A desktop app with a chat interface. Download models from a built-in browser, tweak settings with sliders, start chatting. Good for people who don't want to touch a terminal.

Understanding quantization

Quantization is the trick that makes local AI practical. It reduces model weight precision from 16-bit to smaller formats, dramatically shrinking VRAM requirements:

FP16 (full precision): Best quality, highest VRAM. 1B parameters needs roughly 2 GB.
Q8_0 (8-bit): Nearly identical quality, about 50% less VRAM.
Q4_K_M (4-bit): The sweet spot. About 75% less VRAM, quality is good for chat, coding, and general use.
Q2/Q3 (2-3 bit): Noticeable quality loss. Only use when you absolutely need a big model in limited VRAM.

Performance tips

Context length: Start at 4K. Shorter context means less VRAM for the KV cache and faster responses. Increase only when you need to paste long documents.
GPU offloading: If a model barely doesn't fit, offload a few layers to CPU. Slower than full GPU, but much faster than full CPU.
Model format: Use GGUF. It's the standard for local inference. Avoid GPTQ or AWQ unless you have specific compatibility needs.

Troubleshooting

"Out of memory" errors: Model too large. Try Q4 instead of Q8, or pick a smaller model.
Very slow generation: Check that your GPU is actually being used (nvidia-smi). If GPU utilization is 0%, the model is running on CPU.
Model won't download: Check disk space. 70B models at Q4 are about 40 GB.
Garbled output: Try a different quantization. Aggressive quants (Q2, Q3) can degrade some models significantly.

Common Questions

What is the easiest way to run an LLM locally?

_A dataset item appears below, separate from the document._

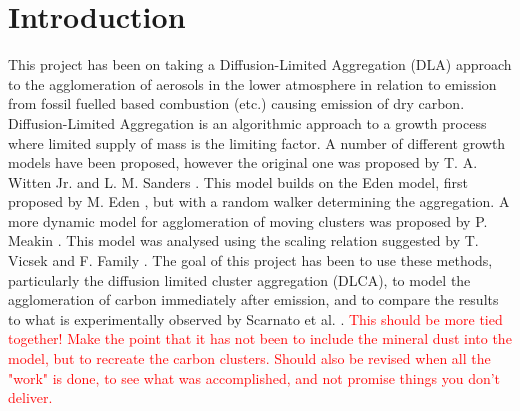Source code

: \section{Introduction}

This project has been on taking a Diffusion-Limited Aggregation (DLA) approach to the agglomeration of aerosols in the lower atmosphere in relation to emission from fossil fuelled based combustion (etc.) causing emission of dry carbon. Diffusion-Limited Aggregation is an algorithmic approach to a growth process where limited supply of mass is the limiting factor. A number of different growth models have been proposed, however the original one was proposed by T. A. Witten Jr. and L. M. Sanders \cite{PhysRevLett.47.1400}. This model builds on the Eden model, first proposed by M. Eden \cite{eden1961}, but with a random walker determining the aggregation.  A more dynamic model for agglomeration of moving clusters was proposed by P. Meakin \cite{PhysRevLett.51.1119}. This model was analysed using the scaling relation suggested by T. Vicsek and F. Family \cite{PhysRevLett.52.1669}. The goal of this project has been to use these methods, particularly the diffusion limited cluster aggregation (DLCA), to model the agglomeration of carbon immediately after emission, and to compare the results to what is experimentally observed by Scarnato et al. \cite{acpd-15-2487-2015}. \textcolor{red}{This should be more tied together! Make the point that it has not been to include the mineral dust into the model, but to recreate the carbon clusters. Should also be revised when all the "work" is done, to see what was accomplished, and not promise things you don't deliver.}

Ollama. Install it, run "ollama run llama3.1:8b" in your terminal, and you're chatting with a local AI in under two minutes. It handles downloading, quantization, and GPU detection automatically.

How much disk space do I need?

A 7B model at Q4 quantization is about 4 GB. A 70B model at Q4 is about 40 GB. If you want several models downloaded at once, plan for at least 100 GB of free SSD space.

Can I run LLMs on a laptop?

Yes, especially on Apple Silicon MacBooks with 16+ GB unified memory. On Windows or Linux laptops, you need a dedicated GPU with enough VRAM. Integrated graphics are too slow for practical use.

What is quantization?

Quantization reduces model precision from 16-bit to 4-bit or 8-bit, shrinking VRAM requirements by 2 to 4x with modest quality loss. Q4_K_M is the sweet spot for most users: it cuts VRAM needs by 75% while keeping output quality good enough for chat, coding, and general use.

Why is my local LLM slow?

Three common causes. First: the model is too large for your VRAM and is spilling to system RAM (check with nvidia-smi). Second: you're running on CPU instead of GPU. Third: your context length is set very high, eating VRAM for the KV cache. Try a smaller model or lower quantization first.